* What to produce: Begin at the first line of the data and copy each line through the one containing "on linearity \\", that line included, with no pictures.

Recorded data
----------
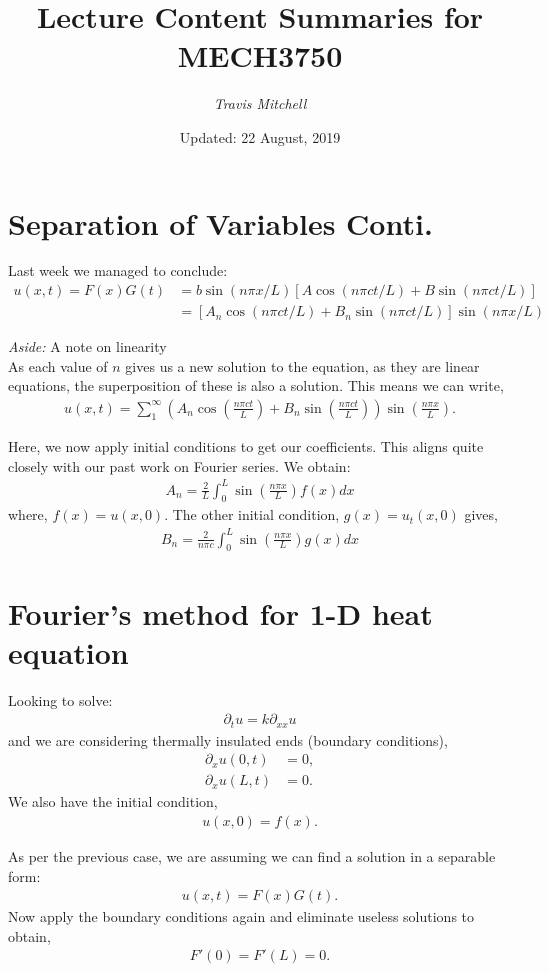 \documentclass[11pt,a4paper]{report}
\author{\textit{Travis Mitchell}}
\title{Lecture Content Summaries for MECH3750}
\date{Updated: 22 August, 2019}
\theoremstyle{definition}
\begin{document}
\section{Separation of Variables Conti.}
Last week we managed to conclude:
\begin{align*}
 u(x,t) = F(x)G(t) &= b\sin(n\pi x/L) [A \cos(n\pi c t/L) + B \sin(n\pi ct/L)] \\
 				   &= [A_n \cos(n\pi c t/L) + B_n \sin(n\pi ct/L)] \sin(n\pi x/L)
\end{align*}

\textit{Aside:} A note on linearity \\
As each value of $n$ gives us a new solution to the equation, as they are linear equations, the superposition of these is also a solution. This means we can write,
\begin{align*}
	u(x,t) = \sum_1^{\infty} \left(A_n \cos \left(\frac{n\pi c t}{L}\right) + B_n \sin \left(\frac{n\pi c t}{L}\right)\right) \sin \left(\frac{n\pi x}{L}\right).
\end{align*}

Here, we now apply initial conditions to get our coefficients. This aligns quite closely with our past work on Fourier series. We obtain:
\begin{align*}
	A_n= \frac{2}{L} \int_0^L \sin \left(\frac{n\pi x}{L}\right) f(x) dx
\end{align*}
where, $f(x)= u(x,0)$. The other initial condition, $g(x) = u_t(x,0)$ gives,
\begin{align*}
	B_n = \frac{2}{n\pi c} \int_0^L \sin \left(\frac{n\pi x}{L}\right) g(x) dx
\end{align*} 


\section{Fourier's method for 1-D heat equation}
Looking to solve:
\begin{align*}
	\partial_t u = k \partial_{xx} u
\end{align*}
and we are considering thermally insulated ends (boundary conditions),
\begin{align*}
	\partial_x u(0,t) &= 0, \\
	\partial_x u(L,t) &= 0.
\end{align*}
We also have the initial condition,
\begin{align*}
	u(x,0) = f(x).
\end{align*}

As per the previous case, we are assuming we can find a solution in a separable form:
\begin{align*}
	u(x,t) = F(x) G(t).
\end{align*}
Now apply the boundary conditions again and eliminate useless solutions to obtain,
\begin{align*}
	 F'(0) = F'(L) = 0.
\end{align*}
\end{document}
----------
* Expected output:
 \documentclass[11pt,a4paper]{report}
\author{\textit{Travis Mitchell}}
\title{Lecture Content Summaries for MECH3750}
\date{Updated: 22 August, 2019}
\theoremstyle{definition}
\begin{document}
\section{Separation of Variables Conti.}
Last week we managed to conclude:
\begin{align*}
 u(x,t) = F(x)G(t) &= b\sin(n\pi x/L) [A \cos(n\pi c t/L) + B \sin(n\pi ct/L)] \\
 				   &= [A_n \cos(n\pi c t/L) + B_n \sin(n\pi ct/L)] \sin(n\pi x/L)
\end{align*}

\textit{Aside:} A note on linearity \\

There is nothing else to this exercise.